Salah satu tantangan terbesar dalam resolusi hidup
adalah konsistensi. Islam menempatkan istiqamah sebagai nilai utama.
Rasulullah ﷺ
bersabda: “Katakanlah aku beriman kepada Allah, kemudian istiqamahlah.” (HR.
Muslim)
Hadis ini menegaskan bahwa keberhasilan resolusi hidup
bukan pada momentum awalnya, tetapi pada keberlanjutan komitmen moral dan
spiritual. Islam lebih menghargai amal kecil yang konsisten daripada perubahan
besar yang bersifat sementara. Oleh karena itu, resolusi hidup dalam Islam
bersifat realistis, bertahap, dan berkelanjutan.
Resolusi hidup dalam Islam tidak boleh terlepas dari
tanggung jawab sosial. Seorang Muslim tidak hanya dituntut menjadi pribadi
saleh, tetapi juga agen perbaikan sosial (muslih). Allah SWT berfirman: “Kamu
adalah umat terbaik yang dilahirkan untuk manusia, menyuruh kepada yang ma’ruf
dan mencegah dari yang mungkar.” (QS. Ali ‘Imran: 110)
Ayat ini menegaskan bahwa resolusi hidup seorang
Muslim idealnya mencakup komitmen untuk memperjuangkan keadilan, kejujuran, dan
kemaslahatan publik. Resolusi hidup yang hanya berorientasi pada kesuksesan
pribadi tanpa kepedulian sosial bertentangan dengan spirit Islam yang holistik.

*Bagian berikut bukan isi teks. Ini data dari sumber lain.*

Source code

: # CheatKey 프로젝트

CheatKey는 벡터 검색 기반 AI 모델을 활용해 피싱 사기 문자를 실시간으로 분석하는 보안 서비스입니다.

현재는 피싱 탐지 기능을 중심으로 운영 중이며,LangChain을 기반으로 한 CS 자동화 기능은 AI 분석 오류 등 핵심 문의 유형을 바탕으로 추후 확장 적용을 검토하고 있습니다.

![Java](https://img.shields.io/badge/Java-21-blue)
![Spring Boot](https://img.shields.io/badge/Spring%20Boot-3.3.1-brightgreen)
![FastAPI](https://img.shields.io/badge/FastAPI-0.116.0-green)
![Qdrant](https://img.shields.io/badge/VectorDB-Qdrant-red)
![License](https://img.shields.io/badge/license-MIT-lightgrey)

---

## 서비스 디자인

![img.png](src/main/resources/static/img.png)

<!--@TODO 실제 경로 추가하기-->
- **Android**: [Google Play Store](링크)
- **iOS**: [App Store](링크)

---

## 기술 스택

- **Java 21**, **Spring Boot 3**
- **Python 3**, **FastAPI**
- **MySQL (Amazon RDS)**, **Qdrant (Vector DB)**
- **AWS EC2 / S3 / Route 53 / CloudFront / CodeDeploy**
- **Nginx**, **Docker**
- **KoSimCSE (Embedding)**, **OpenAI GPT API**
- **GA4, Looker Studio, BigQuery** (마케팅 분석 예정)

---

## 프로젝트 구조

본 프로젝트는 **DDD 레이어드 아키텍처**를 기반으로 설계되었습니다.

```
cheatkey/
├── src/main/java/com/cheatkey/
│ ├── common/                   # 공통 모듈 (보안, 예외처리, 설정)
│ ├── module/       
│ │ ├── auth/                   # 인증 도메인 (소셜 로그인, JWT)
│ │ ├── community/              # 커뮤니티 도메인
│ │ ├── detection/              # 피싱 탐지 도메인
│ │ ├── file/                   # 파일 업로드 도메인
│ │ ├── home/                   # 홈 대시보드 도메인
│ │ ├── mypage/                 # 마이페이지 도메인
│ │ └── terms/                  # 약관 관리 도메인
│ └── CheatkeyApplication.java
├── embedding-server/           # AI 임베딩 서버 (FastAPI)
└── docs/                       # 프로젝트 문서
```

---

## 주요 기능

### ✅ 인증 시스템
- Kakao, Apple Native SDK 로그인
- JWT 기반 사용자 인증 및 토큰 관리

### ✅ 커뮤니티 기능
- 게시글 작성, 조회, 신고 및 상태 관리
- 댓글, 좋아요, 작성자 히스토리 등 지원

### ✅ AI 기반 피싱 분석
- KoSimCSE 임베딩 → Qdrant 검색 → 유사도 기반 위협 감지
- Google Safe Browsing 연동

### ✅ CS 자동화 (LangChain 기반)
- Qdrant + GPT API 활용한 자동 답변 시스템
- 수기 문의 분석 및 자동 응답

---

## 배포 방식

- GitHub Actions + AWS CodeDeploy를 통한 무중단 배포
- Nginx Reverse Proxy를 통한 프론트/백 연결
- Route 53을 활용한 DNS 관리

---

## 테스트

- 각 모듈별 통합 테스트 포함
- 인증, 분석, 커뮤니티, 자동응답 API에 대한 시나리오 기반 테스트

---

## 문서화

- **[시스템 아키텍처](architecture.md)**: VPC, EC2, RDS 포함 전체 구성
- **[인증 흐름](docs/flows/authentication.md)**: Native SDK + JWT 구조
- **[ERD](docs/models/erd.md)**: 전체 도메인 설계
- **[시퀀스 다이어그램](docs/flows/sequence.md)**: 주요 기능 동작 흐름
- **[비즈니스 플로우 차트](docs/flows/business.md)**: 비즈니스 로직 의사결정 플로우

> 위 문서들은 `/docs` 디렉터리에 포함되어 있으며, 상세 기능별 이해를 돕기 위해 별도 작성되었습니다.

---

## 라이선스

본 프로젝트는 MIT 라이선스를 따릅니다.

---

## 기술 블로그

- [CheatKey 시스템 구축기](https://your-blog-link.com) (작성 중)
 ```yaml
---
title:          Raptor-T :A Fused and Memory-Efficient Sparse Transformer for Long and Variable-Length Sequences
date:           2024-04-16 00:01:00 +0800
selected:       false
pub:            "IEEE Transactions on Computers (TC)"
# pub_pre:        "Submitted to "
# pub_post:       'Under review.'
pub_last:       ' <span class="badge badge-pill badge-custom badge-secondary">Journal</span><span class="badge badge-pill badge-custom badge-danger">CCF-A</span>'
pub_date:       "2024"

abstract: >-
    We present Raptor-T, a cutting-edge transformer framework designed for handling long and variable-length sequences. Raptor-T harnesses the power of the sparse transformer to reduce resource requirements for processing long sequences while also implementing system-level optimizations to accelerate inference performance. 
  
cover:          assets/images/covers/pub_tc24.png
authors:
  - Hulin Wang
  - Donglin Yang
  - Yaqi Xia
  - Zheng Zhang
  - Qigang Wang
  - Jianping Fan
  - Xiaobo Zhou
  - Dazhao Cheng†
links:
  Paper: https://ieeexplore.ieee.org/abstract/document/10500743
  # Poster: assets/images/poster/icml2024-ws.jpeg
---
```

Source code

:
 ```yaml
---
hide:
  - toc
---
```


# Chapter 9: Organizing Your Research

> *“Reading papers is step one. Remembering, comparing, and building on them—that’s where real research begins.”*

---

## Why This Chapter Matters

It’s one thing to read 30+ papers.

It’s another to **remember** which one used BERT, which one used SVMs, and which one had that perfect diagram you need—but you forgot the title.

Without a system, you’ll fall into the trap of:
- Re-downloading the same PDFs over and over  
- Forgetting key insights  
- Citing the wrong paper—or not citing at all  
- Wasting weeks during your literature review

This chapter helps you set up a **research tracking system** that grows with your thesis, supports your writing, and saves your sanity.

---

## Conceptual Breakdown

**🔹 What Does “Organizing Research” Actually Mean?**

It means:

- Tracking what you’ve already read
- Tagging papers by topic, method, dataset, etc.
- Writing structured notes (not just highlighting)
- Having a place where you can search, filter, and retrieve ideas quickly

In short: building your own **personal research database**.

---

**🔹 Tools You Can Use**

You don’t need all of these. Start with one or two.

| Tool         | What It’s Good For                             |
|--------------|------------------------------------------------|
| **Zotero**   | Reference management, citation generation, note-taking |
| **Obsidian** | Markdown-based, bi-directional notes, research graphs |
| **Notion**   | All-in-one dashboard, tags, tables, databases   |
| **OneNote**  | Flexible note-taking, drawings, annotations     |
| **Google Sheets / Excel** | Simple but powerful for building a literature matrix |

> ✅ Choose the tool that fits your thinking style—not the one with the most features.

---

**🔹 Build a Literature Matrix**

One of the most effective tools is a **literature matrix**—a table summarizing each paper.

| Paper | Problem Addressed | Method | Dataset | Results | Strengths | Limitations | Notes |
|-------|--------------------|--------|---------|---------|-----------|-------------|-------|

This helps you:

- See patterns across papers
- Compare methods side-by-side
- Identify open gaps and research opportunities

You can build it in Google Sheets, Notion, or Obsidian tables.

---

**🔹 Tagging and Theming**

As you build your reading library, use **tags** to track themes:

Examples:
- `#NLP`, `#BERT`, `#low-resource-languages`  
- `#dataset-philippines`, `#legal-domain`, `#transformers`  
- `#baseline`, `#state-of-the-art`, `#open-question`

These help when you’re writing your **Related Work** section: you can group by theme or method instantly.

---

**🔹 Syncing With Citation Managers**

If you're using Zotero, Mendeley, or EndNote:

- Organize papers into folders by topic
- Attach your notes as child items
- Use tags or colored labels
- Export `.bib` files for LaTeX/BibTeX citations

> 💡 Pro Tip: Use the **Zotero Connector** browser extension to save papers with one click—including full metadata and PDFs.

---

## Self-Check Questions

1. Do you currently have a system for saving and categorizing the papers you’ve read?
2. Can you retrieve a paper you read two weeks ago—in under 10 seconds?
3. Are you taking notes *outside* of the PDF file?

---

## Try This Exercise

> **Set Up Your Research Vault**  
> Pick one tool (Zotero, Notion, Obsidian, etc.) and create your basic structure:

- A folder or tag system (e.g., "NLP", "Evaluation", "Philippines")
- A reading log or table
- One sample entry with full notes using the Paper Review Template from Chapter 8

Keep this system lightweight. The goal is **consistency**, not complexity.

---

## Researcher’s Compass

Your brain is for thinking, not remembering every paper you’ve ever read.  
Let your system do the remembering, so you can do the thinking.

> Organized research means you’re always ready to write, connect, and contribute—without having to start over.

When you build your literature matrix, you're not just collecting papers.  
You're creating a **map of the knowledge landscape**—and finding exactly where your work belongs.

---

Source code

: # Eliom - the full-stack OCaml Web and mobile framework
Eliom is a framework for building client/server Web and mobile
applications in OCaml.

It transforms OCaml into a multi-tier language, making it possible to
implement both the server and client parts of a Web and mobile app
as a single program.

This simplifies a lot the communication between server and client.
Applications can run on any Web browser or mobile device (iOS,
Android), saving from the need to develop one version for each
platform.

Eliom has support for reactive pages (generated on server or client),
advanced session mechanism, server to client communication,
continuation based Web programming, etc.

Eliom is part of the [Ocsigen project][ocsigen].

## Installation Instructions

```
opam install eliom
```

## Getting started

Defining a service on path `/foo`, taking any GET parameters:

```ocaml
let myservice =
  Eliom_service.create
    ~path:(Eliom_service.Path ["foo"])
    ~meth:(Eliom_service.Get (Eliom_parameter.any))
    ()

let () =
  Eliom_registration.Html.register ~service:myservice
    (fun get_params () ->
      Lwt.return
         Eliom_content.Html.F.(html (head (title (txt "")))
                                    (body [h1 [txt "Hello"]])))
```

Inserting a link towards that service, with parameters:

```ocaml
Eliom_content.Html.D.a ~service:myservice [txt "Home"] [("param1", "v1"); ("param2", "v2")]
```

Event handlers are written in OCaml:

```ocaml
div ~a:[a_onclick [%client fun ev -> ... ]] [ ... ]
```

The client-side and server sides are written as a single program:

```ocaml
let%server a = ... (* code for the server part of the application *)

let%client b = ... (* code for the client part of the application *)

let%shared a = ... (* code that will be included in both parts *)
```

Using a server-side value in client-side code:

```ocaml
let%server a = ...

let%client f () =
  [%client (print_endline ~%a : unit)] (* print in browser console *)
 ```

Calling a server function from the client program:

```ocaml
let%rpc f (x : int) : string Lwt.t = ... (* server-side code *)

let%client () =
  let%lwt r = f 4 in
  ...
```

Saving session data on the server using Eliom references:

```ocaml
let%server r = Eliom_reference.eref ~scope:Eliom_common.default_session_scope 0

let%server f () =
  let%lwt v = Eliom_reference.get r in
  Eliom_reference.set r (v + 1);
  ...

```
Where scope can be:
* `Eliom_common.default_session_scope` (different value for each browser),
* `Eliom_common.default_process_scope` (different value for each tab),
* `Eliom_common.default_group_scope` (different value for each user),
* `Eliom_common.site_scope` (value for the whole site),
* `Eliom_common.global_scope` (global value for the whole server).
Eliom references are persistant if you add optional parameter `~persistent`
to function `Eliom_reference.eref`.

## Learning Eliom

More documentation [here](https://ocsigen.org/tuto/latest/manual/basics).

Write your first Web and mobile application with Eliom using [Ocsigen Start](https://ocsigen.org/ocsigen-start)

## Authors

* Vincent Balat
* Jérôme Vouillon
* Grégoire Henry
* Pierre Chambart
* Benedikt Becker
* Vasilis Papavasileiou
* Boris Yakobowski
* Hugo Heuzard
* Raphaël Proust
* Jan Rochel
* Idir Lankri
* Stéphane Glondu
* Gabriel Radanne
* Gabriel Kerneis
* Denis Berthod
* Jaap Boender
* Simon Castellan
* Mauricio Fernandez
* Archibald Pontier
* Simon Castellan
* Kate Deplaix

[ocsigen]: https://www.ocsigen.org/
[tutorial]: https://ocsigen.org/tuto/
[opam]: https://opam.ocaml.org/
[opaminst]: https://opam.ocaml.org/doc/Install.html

Islam juga mengingatkan bahaya resolusi yang bersifat
ilusif dan tidak dibangun di atas kesadaran iman. Resolusi yang hanya mengikuti
tren, tekanan sosial, atau ambisi duniawi semata berpotensi melahirkan
kekecewaan. Al-Qur’an mengingatkan: “Ketahuilah bahwa kehidupan dunia
hanyalah permainan, senda gurau, perhiasan, dan saling bermegah-megahan.” (QS.
al-Hadid: 20). Ayat ini mengingatkan agar resolusi hidup tidak terjebak pada
ilusi dunia yang fana, tetapi diarahkan pada nilai-nilai yang kekal.
Resolusi hidup dalam Islam adalah proses spiritual dan
moral yang berakar pada niat yang ikhlas, dibangun melalui muhasabah,
diwujudkan dalam amal saleh, dan dijaga dengan istiqamah. Resolusi bukan
sekadar daftar target tahunan, melainkan komitmen seumur hidup untuk berjalan
di jalan Allah. Dengan orientasi akhirat, resolusi hidup menjadi sarana
transformasi diri dan masyarakat menuju kehidupan yang lebih adil, bermakna,
dan diridhai Allah SWT.
Referensi
Al-Bukhari, M. I. (2002). Ṣaḥīḥ al-Bukhārī.
Beirut: Dār Ibn Kathīr.
Muslim, I. H. (2006). Ṣaḥīḥ Muslim. Riyadh: Dār
Ṭayyibah.
Al-Qur’an al-Karim.
Al-Ghazali, A. H. (2011). Ihya’ ‘Ulum al-Din.
Beirut: Dār al-Kutub al-‘Ilmiyyah.
Qardhawi, Y. (1999). Fiqh al-Hayah. Cairo:
Maktabah Wahbah.
Majelis Ulama Indonesia. (2023). Muhasabah dan
Makna Pergantian Waktu dalam Islam. Jakarta: MUI.